Charter Communications, a traditional provider that bucked the trend again by adding video subs in Q3, doesn't seem overly concerned that vMVPDs are about to take over the pay-TV world, even as many succumb to the same programming cost pressures that everyone else in the sector is grappling with.

"A lot of virtual products are really just me-too products in the sense that they're the same service as a bundle," Tom Rutledge, Charter's chairman and CEO, said Monday at the UBS Global TMT Virtual Conference.

"Most of them have raised prices – and they have to – because their cost structures are imposed by the content companies."

YouTube TV, fuboTV and Hulu's live TV service are among a group of vMVPDs that have been forced to raise rates in recently weeks and months.

Rutledge thinks the business case for all of them face some challenges that cable operators, which can bundle broadband and other services with video, don't face to the same degree.

"I don't know if that is a very easy business to be successful in from a churn perspective and a cost of marketing perspective," he said of vMVPD services.

"My sense is that the bundle will continue to be sold for some significant period of time until it finally breaks that we have as good a chance of selling it as anybody else."

At the same time, he believes Charter can amplify its role as an aggregator that integrates other types of streaming services onto its own platform as the way people consume TV shows and movies continues to change.

Aggregation and the relationship Charter already has with consumers "is an opportunity for us," he said.

Programmers should consider 'dual content' strategy

But Rutledge also remains wary of programmers, studios and other media companies that continue to develop and launch direct-to-consumer streaming services.

He wonders if this ongoing trend will put Charter in position to drop some services from the pay-TV bundle because consumers can get access to that same content directly, obviating the need for a cable operator to also pay for it.

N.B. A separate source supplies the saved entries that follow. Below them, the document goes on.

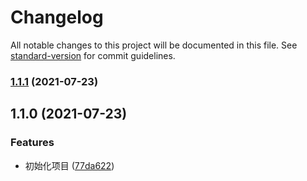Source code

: # Changelog

All notable changes to this project will be documented in this file. See [standard-version](https://github.com/conventional-changelog/standard-version) for commit guidelines.

### [1.1.1](https://github.com/zhouzeyuuser/xiaoZ-cli/compare/v1.1.0...v1.1.1) (2021-07-23)

## 1.1.0 (2021-07-23)


### Features

* 初始化项目 ([77da622](https://github.com/zhouzeyuuser/xiaoZ-cli/commit/77da622a5772d03e02c0a81c543ab6237fc16011))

He suggested that programmers adopt a "dual content strategy" whereby they put one set of premium content on their linear TV service and another on their direct-to-consumer products.

"It's yet to be determined whether the owners of content are going to try to support both worlds or not," Rutledge said.

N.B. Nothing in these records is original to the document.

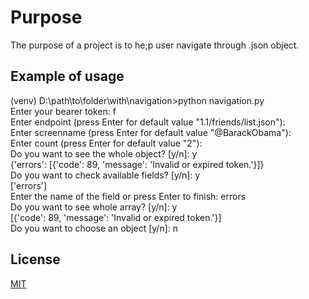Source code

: # Purpose  

The purpose of a project is to he;p user navigate through .json object.

## Example of usage  

(venv) D:\path\to\folder\with\navigation>python navigation.py  
Enter your bearer token: f  
Enter endpoint (press Enter for default value "1.1/friends/list.json"):  
Enter screenname (press Enter for default value "@BarackObama"):  
Enter count (press Enter for default value "2"):  
Do you want to see the whole object? [y/n]: y  
{'errors': [{'code': 89, 'message': 'Invalid or expired token.'}]}  
Do you want to check available fields? [y/n]: y  
['errors']  
Enter the name of the field or press Enter to finish: errors  
Do you want to see whole array? [y/n]: y  
[{'code': 89, 'message': 'Invalid or expired token.'}]  
Do you want to choose an object [y/n]: n  

## License
[MIT](https://choosealicense.com/licenses/mit/)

For the moment, some have footing in both worlds, as they try to preserve a declining pay-TV business while they take advantage of the direct-to-consumer streaming model.

Peacock, NBCUniversal's new streaming service, has been playing all sides, offering an ad-based premium service to Comcast and Sky video subs, along with direct-to-consumer tiers that are ad-based and free along with paid versions that run with no ads or limited ads.

WarnerMedia, meanwhile, sells HBO Max as a standalone service in a bid to be more like Netflix, but has likewise relied heavily on pay-TV distributors to convert existing HBO subs to the new offering.

Disney, meanwhile, has had success selling Disney+ largely as a standalone and through some limited partnership with companies such as Verizon, a strategy that has helped Disney+ quickly ramp up to more than 73 million subs worldwide.

Rutledge also reiterated that Charter's recent bucking of the trend with pay-TV subscribers (Charter added 67,000 in Q3) is a "complicated story."

It was not due to any magical moves with pricing and packaging, but instead a function of natural pull-through from recent, massive broadband subscriber growth.

"Some of that share had satellite customers in it and when they made the conversion to us, they bought video from us," Rutledge said.

The big pay-TV bundle remains expensive and open to cost pressures and is, generally, a "shrinking business," he said, while acknowledging that Charter has developed some OTT products and skinnier pay-TV packages that are allowed by the operator's programming contracts.

However, those same contracts cap the number of subscribers that Charter can put on those services, he points out.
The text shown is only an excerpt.